Example configuration:

extension-pool:
  min-idle: 8        # Keep 8 contexts always warm
  max-idle: 16       # Allow up to 16 idle contexts during peaks
  max-total: 32      # Allow up to 32 total contexts (idle + active)
  eviction-timeout: 1h  # Evict idle contexts above min-idle after 1 hour

Performance tip: For high-traffic deployments, set min-idle equal to your typical concurrent request count to ensure contexts are always warm and ready. For memory-constrained environments, use a lower min-idle value and rely on the pool's ability to grow dynamically up to max-total.

For more information about the extension pool and lifecycle, refer to the Extension Execution Model and the section in the extension documentation.

Memory Usage

  • Leave memory headroom for libvips: Do not assign the majority of memory to the JVM, leave headroom so libvips can perform its allocations. Much of Wolpi's image processing memory is managed by libvips off-heap rather than inside the JVM heap. A good starting point is to cap the JVM at about half of the available memory:
env:
  - name: JAVA_TOOL_OPTIONS
    value: -XX:MaxRAMPercentage=50.0 -XX:InitialRAMPercentage=12.5
  • Treat heap sizing and extension-pool sizing as one problem: A larger extension-pool keeps more execution contexts warm and can reduce latency, but it also raises steady-state memory usage. If you increase min-idle, max-idle, or max-total, revisit your JVM heap settings as well.

  • Tune against your actual workload: Memory requirements vary with the amount of concurrent requests and the size and formats of requested images. Keep an eye on the exported metrics and adjust based on actual usage.

Concurrency

  • Avoid CPU oversubscription in libvips: If Wolpi handles multiple requests concurrently, it's best to disable libvips' own multithreaded image processing by setting VIPS_CONCURRENCY=1 so each request does not fan out into several CPU-bound libvips threads

  • Tune concurrency together with the extension pool: More warm extension contexts improve latency, but they also allow more work to run in parallel. If CPU time is already the bottleneck, increasing extension-pool limits can reduce overall throughput instead of improving it.

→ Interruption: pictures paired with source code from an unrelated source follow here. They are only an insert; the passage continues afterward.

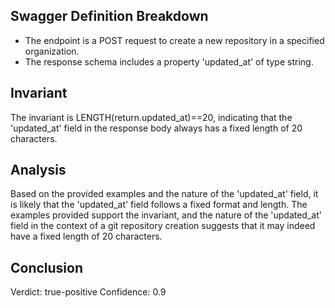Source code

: ## Swagger Definition Breakdown
- The endpoint is a POST request to create a new repository in a specified organization.
- The response schema includes a property 'updated_at' of type string.

## Invariant
The invariant is LENGTH(return.updated_at)==20, indicating that the 'updated_at' field in the response body always has a fixed length of 20 characters.

## Analysis
Based on the provided examples and the nature of the 'updated_at' field, it is likely that the 'updated_at' field follows a fixed format and length. The examples provided support the invariant, and the nature of the 'updated_at' field in the context of a git repository creation suggests that it may indeed have a fixed length of 20 characters.

## Conclusion
Verdict: true-positive
Confidence: 0.9

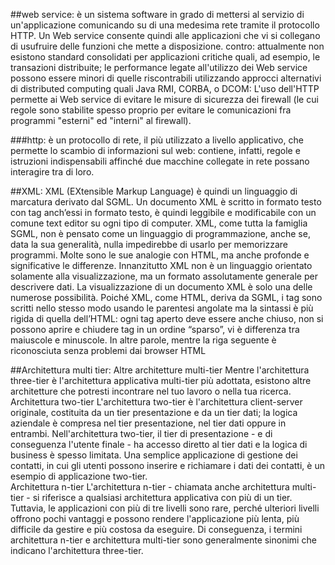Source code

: ##web service:
è un sistema software in grado di mettersi al servizio di un'applicazione comunicando su di una medesima rete tramite il protocollo HTTP. Un Web service consente quindi alle applicazioni che vi si collegano di usufruire delle funzioni che mette a disposizione.
contro:
attualmente non esistono standard consolidati per applicazioni critiche quali, ad esempio, le transazioni distribuite;
le performance legate all'utilizzo dei Web service possono essere minori di quelle riscontrabili utilizzando approcci alternativi di distributed computing quali Java RMI, CORBA, o DCOM:
L'uso dell'HTTP permette ai Web service di evitare le misure di sicurezza dei firewall (le cui regole sono stabilite spesso proprio per evitare le comunicazioni fra programmi "esterni" ed "interni" al firewall).

###http:
è un protocollo di rete, il più utilizzato a livello applicativo, che permette lo scambio di informazioni sul web: contiene, infatti, regole e istruzioni indispensabili affinché due macchine collegate in rete possano interagire tra di loro.

##XML:
XML (EXtensible Markup Language) è quindi un linguaggio di marcatura derivato dal SGML. Un documento XML è scritto in formato testo con tag anch’essi in formato testo, è quindi leggibile e modificabile con un comune text editor su ogni tipo di computer. XML, come tutta la famiglia SGML, non è pensato come un linguaggio di programmazione, anche se, data la sua generalità, nulla impedirebbe di usarlo per memorizzare programmi. Molte sono le sue analogie con HTML, ma anche profonde e significative le differenze. Innanzitutto XML non è un linguaggio orientato solamente alla visualizzazione, ma un formato assolutamente generale per descrivere dati. La visualizzazione di un documento XML è solo una delle numerose possibilità. Poiché XML, come HTML, deriva da SGML, i tag sono scritti nello stesso modo usando le parentesi angolate ma la sintassi è più rigida di quella dell’HTML: ogni tag aperto deve essere anche chiuso, non si possono aprire e chiudere tag in un ordine “sparso”, vi è differenza tra maiuscole e minuscole. In altre parole, mentre la riga seguente è riconosciuta senza problemi dai browser HTML

##Architettura multi tier:
Altre architetture multi-tier
Mentre l'architettura three-tier è l'architettura applicativa multi-tier più adottata, esistono altre architetture che potresti incontrare nel tuo lavoro o nella tua ricerca.
Architettura two-tier 
L'architettura two-tier è l'architettura client-server originale, costituita da un tier presentazione e da un tier dati; la logica aziendale è compresa nel tier presentazione, nel tier dati oppure in entrambi. Nell'architettura two-tier, il tier di presentazione - e di conseguenza l'utente finale - ha accesso diretto al tier dati e la logica di business è spesso limitata. Una semplice applicazione di gestione dei contatti, in cui gli utenti possono inserire e richiamare i dati dei contatti, è un esempio di applicazione two-tier.  
Architettura n-tier
L'architettura n-tier - chiamata anche architettura multi-tier -  si riferisce a  qualsiasi  architettura applicativa con più di un tier. Tuttavia, le applicazioni con più di tre livelli sono rare, perché ulteriori livelli offrono pochi vantaggi e possono rendere l'applicazione più lenta, più difficile da gestire e più costosa da eseguire. Di conseguenza, i termini architettura n-tier e architettura multi-tier sono generalmente sinonimi che indicano l'architettura three-tier.

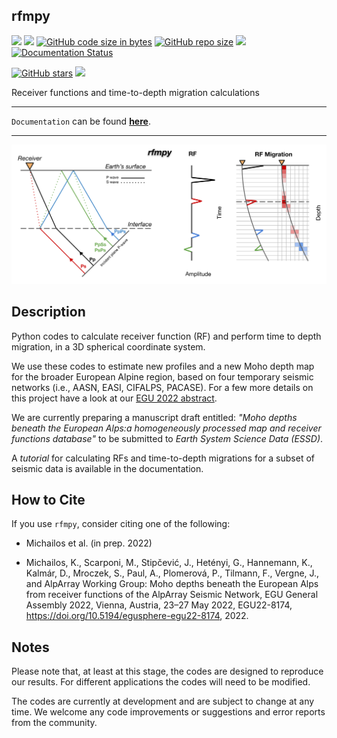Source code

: rfmpy 
------------
[![](https://img.shields.io/github/last-commit/kemichai/rfmpy)]()
[![](https://img.shields.io/github/commit-activity/m/kemichai/rfmpy)]()
[![GitHub code size in bytes](https://img.shields.io/github/languages/code-size/kemichai/rfmpy)]()
[![GitHub repo size](https://img.shields.io/github/repo-size/kemichai/rfmpy)]()
[![](https://img.shields.io/github/license/kemichai/rfmpy)]()
[![Documentation Status](https://readthedocs.org/projects/rfmpy/badge/?version=latest)](https://rfmpy.readthedocs.io/en/latest/?badge=latest)

[![GitHub stars](https://img.shields.io/github/stars/kemichai/rfmpy?style=social)]()
[![](https://img.shields.io/github/forks/kemichai/rfmpy?style=social)]()

Receiver functions and time-to-depth migration calculations

---

`Documentation` can be found  **[here](https://rfmpy.readthedocs.io)**.

---

![My Image](docs/images/RFM_logo_alt.png)

Description 
------------
Python codes to calculate receiver function (RF) and 
perform time to depth migration, in a 3D spherical coordinate system. 

We use these codes to estimate new profiles and a new Moho depth map for the broader European
Alpine region, based on four temporary seismic networks (i.e., AASN, EASI, CIFALPS, PACASE).
For a few more details on this project have a look at our [EGU 2022 abstract](https://meetingorganizer.copernicus.org/EGU22/EGU22-8174.html).

We are currently preparing a manuscript draft entitled: 
_"Moho depths beneath the European Alps:a homogeneously processed map and receiver functions database"_
to be submitted to _Earth System Science Data (ESSD)_.

A *tutorial* for calculating RFs and time-to-depth migrations for a
subset of seismic data is available in the documentation. 



How to Cite
------------
If you use `rfmpy`, consider citing one of the following:

- Michailos et al. (in prep. 2022)

- Michailos, K., Scarponi, M., Stipčević, J., Hetényi, G.,
    Hannemann, K., Kalmár, D., Mroczek, S., Paul, A., Plomerová, P.,
    Tilmann, F., Vergne, J., and AlpArray Working Group:
    Moho depths beneath the European Alps from
    receiver functions of the AlpArray Seismic Network,
    EGU General Assembly 2022, Vienna, Austria, 23–27 May
    2022, EGU22-8174, https://doi.org/10.5194/egusphere-egu22-8174, 2022.


Notes
------------
Please note that, at least at this stage, the codes are designed to reproduce our results.
For different applications the codes will need to be modified.

The codes are currently at development and are subject to 
change at any time. We welcome any code improvements or suggestions 
and error reports from the community. 
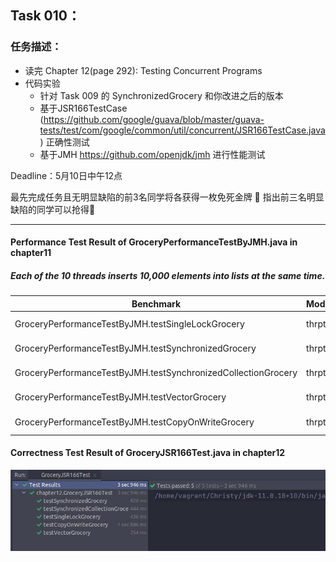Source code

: ## **Task 010：**

### 任务描述：

- 读完 Chapter 12(page 292): Testing Concurrent Programs
- 代码实验
  - 针对 Task 009 的 SynchronizedGrocery 和你改进之后的版本
  - 基于JSR166TestCase (https://github.com/google/guava/blob/master/guava-tests/test/com/google/common/util/concurrent/JSR166TestCase.java) 正确性测试
  - 基于JMH https://github.com/openjdk/jmh 进行性能测试

Deadline：5月10日中午12点

最先完成任务且无明显缺陷的前3名同学将各获得一枚免死金牌 🏅️
指出前三名明显缺陷的同学可以抢得🏅️

------

#### Performance Test Result of GroceryPerformanceTestByJMH.java in chapter11

##### Each of the 10 threads inserts 10,000 elements into lists at the same time.

| Benchmark                                                     | Mode  | Cnt  | Score  | Error    | Units |
|---------------------------------------------------------------| ----- | ---- |--------|----------| ----- |
| GroceryPerformanceTestByJMH.testSingleLockGrocery             | thrpt | 25   | 0.284  | ± 0.016  | ops/s |
| GroceryPerformanceTestByJMH.testSynchronizedGrocery           | thrpt | 25   | 0.263  | ± 0.013  | ops/s |
| GroceryPerformanceTestByJMH.testSynchronizedCollectionGrocery | thrpt | 25   | 0.219  | ± 0.014  | ops/s |
| GroceryPerformanceTestByJMH.testVectorGrocery                 | thrpt | 25   | 0.202  | ± 0.011  | ops/s |
| GroceryPerformanceTestByJMH.testCopyOnWriteGrocery            | thrpt | 25   | 0.106  | ± 0.004  | ops/s |

#### Correctness Test Result of GroceryJSR166Test.java in chapter12
![Test Result of JSR166TestCase](JSR166TestResult.JPG)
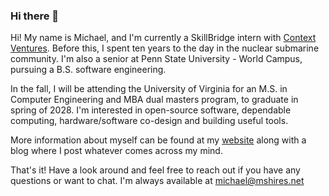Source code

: ### Hi there 👋

Hi! My name is Michael, and I'm currently a SkillBridge intern with [Context Ventures](https://contextvc.com). Before this, I spent ten years to the day in the nuclear submarine community. I'm also a senior at Penn State University - World Campus, pursuing a B.S. software engineering.

In the fall, I will be attending the University of Virginia for an M.S. in Computer Engineering and MBA dual masters program, to graduate in spring of 2028. I'm interested in open-source software, dependable computing, hardware/software co-design and building useful tools.

More information about myself can be found at my [website](https://www.mshires.net) along with a blog where I post whatever comes across my mind.

That's it! Have a look around and feel free to reach out if you have any questions or want to chat. I'm always available at michael@mshires.net
<!--
**MichaelShires/MichaelShires** is a ✨ _special_ ✨ repository because its `README.md` (this file) appears on your GitHub profile.

Here are some ideas to get you started:

- 🔭 I’m currently working on ...
- 🌱 I’m currently learning ...
- 👯 I’m looking to collaborate on ...
- 🤔 I’m looking for help with ...
- 💬 Ask me about ...
- 📫 How to reach me: ...
- 😄 Pronouns: ...
- ⚡ Fun fact: ...
-->
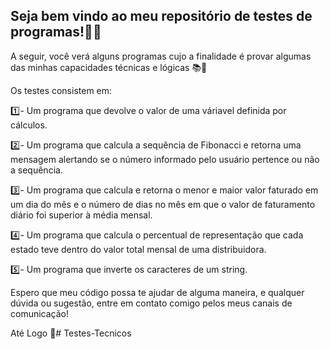 ## Seja bem vindo ao meu repositório de testes de programas!👩‍💻 ##

A seguir, você verá alguns programas cujo a finalidade é provar algumas das minhas capacidades técnicas e lógicas 📚🧠

Os testes consistem em:

1️⃣- Um programa que devolve o valor de uma váriavel definida por cálculos.

2️⃣- Um programa que calcula a sequência de Fibonacci e retorna uma mensagem alertando se o número informado pelo usuário pertence ou não a sequência.

3️⃣- Um programa que calcula e retorna o menor e maior valor faturado em um dia do mês e o número de dias no mês em que o valor de faturamento diário foi superior à média mensal.

4️⃣- Um programa que calcula o percentual de representação que cada estado teve dentro do valor total mensal de uma distribuidora.

5️⃣- Um programa que inverte os caracteres de um string.

Espero que meu código possa te ajudar de alguma maneira, e qualquer dúvida ou sugestão, entre em contato comigo pelos meus canais de comunicação!

Até Logo 👋# Testes-Tecnicos
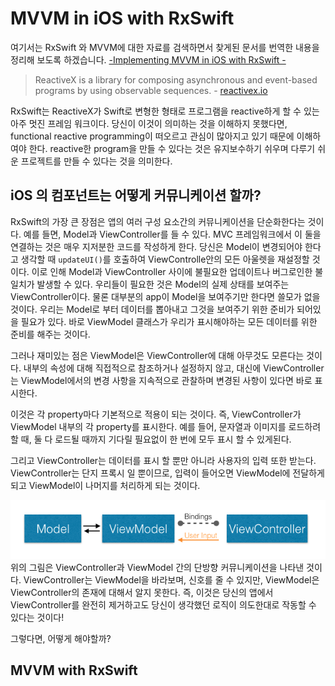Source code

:# MVVM in iOS with RxSwift
여기서는 RxSwift 와 MVVM에 대한 자료를 검색하면서 찾게된 문서를 번역한 내용을 정리해 보도록 하겠습니다. [-Implementing MVVM in iOS with RxSwift -](https://medium.cobeisfresh.com/implementing-mvvm-in-ios-with-rxswift-updated-for-swift-2-51cc3ef7edb3)

> ReactiveX is a library for composing asynchronous and event-based programs by using observable sequences. - [reactivex.io](http://reactivex.io/)

RxSwift는 ReactiveX가 Swift로 변형한 형태로 프로그램을 reactive하게 할 수 있는 아주 멋진 프레임 워크이다. 당신이 이것이 의미하는 것을 이해하지 못했다면, functional reactive programming이 떠오르고 관심이 많아지고 있기 때문에 이해하여야 한다. reactive한 program을 만들 수 있다는 것은 유지보수하기 쉬우며 다루기 쉬운 프로젝트를 만들 수 있다는 것을 의미한다. 

## iOS 의 컴포넌트는 어떻게 커뮤니케이션 할까?
RxSwift의 가장 큰 장점은 앱의 여러 구성 요소간의 커뮤니케이션을 단순화한다는 것이다. 예를 들면, Model과 ViewController를 들 수 있다. MVC 프레임워크에서 이 둘을 연결하는 것은 매우 지저분한 코드를 작성하게 한다. 
당신은 Model이 변경되어야 한다고 생각할 때 `updateUI()`를 호출하여 ViewControlle안의 모든 아울렛을 재설정할 것이다. 
이로 인해 Model과 ViewController 사이에 불필요한 업데이트나 버그로인한 불일치가 발생할 수 있다. 우리들이 필요한 것은 Model의 실제 상태를 보여주는 ViewController이다. 
물론 대부분의 app이 Model을 보여주기만 한다면 쓸모가 없을 것이다. 우리는 Model로 부터 데이터를 뽑아내고 그것을 보여주기 위한 준비가 되어있을 필요가 있다. 바로 ViewModel 클래스가 우리가 표시해야하는 모든 데이터를 위한 준비를 해주는 것이다.

그러나 재미있는 점은 ViewModel은 ViewController에 대해 아무것도 모른다는 것이다. 내부의 속성에 대해 직접적으로 참조하거나 설정하지 않고, 대신에 ViewController 는 ViewModel에서의 변경 사항을 지속적으로 관찰하며 변경된 사항이 있다면 바로 표시한다.

이것은 각 property마다 기본적으로 적용이 되는 것이다. 즉, ViewController가 ViewModel 내부의 각 property를 표시한다. 예를 들어, 문자열과 이미지를 로드하려 할 때, 둘 다 로드될 때까지 기다릴 필요없이 한 번에 모두 표시 할 수 있게된다.

그리고 ViewController는 데이터를 표시 할 뿐만 아니라 사용자의 입력 또한 받는다. ViewController는 단지 프록시 일 뿐이므로, 입력이 들어오면 ViewModel에 전달하게 되고 ViewModel이 나머지를 처리하게 되는 것이다.

![Figure_1](../images/viewmodel.png)
위의 그림은 ViewController과 ViewModel 간의 단방향 커뮤니케이션을 나타낸 것이다. ViewController는 ViewModel을 바라보며, 신호를 줄 수 있지만, ViewModel은 ViewController의 존재에 대해서 알지 못한다. 즉, 이것은 당신의 앱에서 ViewController를 완전히 제거하고도 당신이 생각했던 로직이 의도한대로 작동할 수 있다는 것이다!

그렇다면, 어떻게 해야할까?

## MVVM with RxSwift
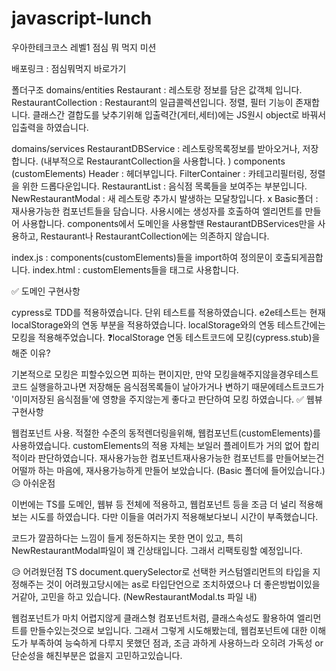 # javascript-lunch

우아한테크코스 레벨1 점심 뭐 먹지 미션

배포링크 : 점심뭐먹지 바로가기

폴더구조 domains/entities Restaurant : 레스토랑 정보를 담은 값객체 입니다. RestaurantCollection : Restaurant의 일급콜렉션입니다. 정렬, 필터 기능이 존재합니다. 클래스간 결합도를 낮추기위해 입출력간(게터,세터)에는 JS원시 object로 바꿔서 입출력을 하였습니다.

domains/services RestaurantDBService : 레스토랑목록정보를 받아오거나, 저장합니다. (내부적으로 RestaurantCollection을 사용합니다. ) components (customElements) Header : 헤더부입니다. FilterContainer : 카테고리필터링, 정렬을 위한 드롭다운입니다. RestaurantList : 음식점 목록들을 보여주는 부분입니다. NewRestaurantModal : 새 레스토랑 추가시 발생하는 모달창입니다. x Basic폴더 : 재사용가능한 컴포넌트들을 담습니다. 사용시에는 생성자를 호출하여 엘리먼트를 만들어 사용합니다. components에서 도메인을 사용할땐 RestaurantDBServices만을 사용하고, Restaurant나 RestaurantCollection에는 의존하지 않습니다.

index.js : components(customElements)들을 import하여 정의문이 호출되게끔합니다. index.html : customElements들을 태그로 사용합니다.

✅ 도메인 구현사항

cypress로 TDD를 적용하였습니다. 단위 테스트를 적용하였습니다. e2e테스트는 현재 localStorage와의 연동 부분을 적용하였습니다. localStorage와의 연동 테스트간에는 모킹을 적용해주었습니다. ❓localStorage 연동 테스트코드에 모킹(cypress.stub)을 해준 이유?

기본적으로 모킹은 피할수있으면 피하는 편이지만, 만약 모킹을해주지않을경우테스트코드 실행을하고나면 저장해둔 음식점목록들이 날아가거나 변하기 때문에테스트코드가 '이미저장된 음식점들'에 영향을 주지않는게 좋다고 판단하여 모킹 하였습니다. ✅ 웹뷰 구현사항

웹컴포넌트 사용. 적절한 수준의 동적렌더링을위해, 웹컴포넌트(customElements)를 사용하였습니다. customElements의 적용 자체는 보일러 플레이트가 거의 없어 합리적이라 판단하였습니다. 재사용가능한 컴포넌트재사용가능한 컴포넌트를 만들어보는건 어떨까 하는 마음에, 재사용가능하게 만들어 보았습니다. (Basic 폴더에 들어있습니다.) 😥 아쉬운점

이번에는 TS를 도메인, 웹뷰 등 전체에 적용하고, 웹컴포넌트 등을 조금 더 널리 적용해보는 시도를 하였습니다. 다만 이들을 여러가지 적용해보다보니 시간이 부족했습니다.

코드가 깔끔하다는 느낌이 들게 정돈하지는 못한 면이 있고, 특히 NewRestaurantModal파일이 꽤 긴상태입니다. 그래서 리팩토링할 예정입니다.

😥 어려웠던점 TS document.querySelector로 선택한 커스텀엘리먼트의 타입을 지정해주는 것이 어려웠고당시에는 as로 타입단언으로 조치하였으나 더 좋은방법이있을거같아, 고민을 하고 있습니다. (NewRestaurantModal.ts 파일 내)

웹컴포넌트가 마치 어렵지않게 클래스형 컴포넌트처럼, 클래스속성도 활용하여 엘리먼트를 만들수있는것으로 보입니다. 그래서 그렇게 시도해봤는데, 웹컴포넌트에 대한 이해도가 부족하여 능숙하게 다루지 못했던 점과, 조금 과하게 사용하느라 오히려 가독성 or 단순성을 해친부분은 없을지 고민하고있습니다.
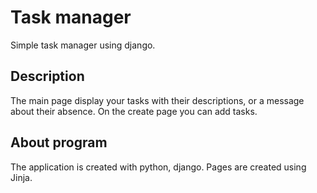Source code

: # Task manager #
Simple task manager using django.


## Description
The main page display your tasks with their descriptions, or a message about their absence. 
On the create page you can add tasks.  

## About program
The application is created with python, django.
Pages are created using Jinja.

  • Benchmark the combination, not individual knobs in isolation: VIPS_CONCURRENCY, the extension-pool size, and available CPU all influence each other. Use your real image formats, extension mix, and request patterns when tuning them.

Caching

Wolpi fully supports HTTP caching semantics to make it easy to run it behind CDNs and reverse proxies. It automatically generates and handles ETag/If-None-Match, Last-Modified/ If-Modified-Since headers and Cache-Control directives for all image responses, based on the underlying image file's metadata or the data provided by custom resolvers.

If you want local caching for source images (e.g. if your images come from a remote endpoint, and you want a disk-based cache), you can implement this in a custom extension that handles the caching logic in the resolve hook (e.g. by returning the path to the cache file instead of a HTTP URL).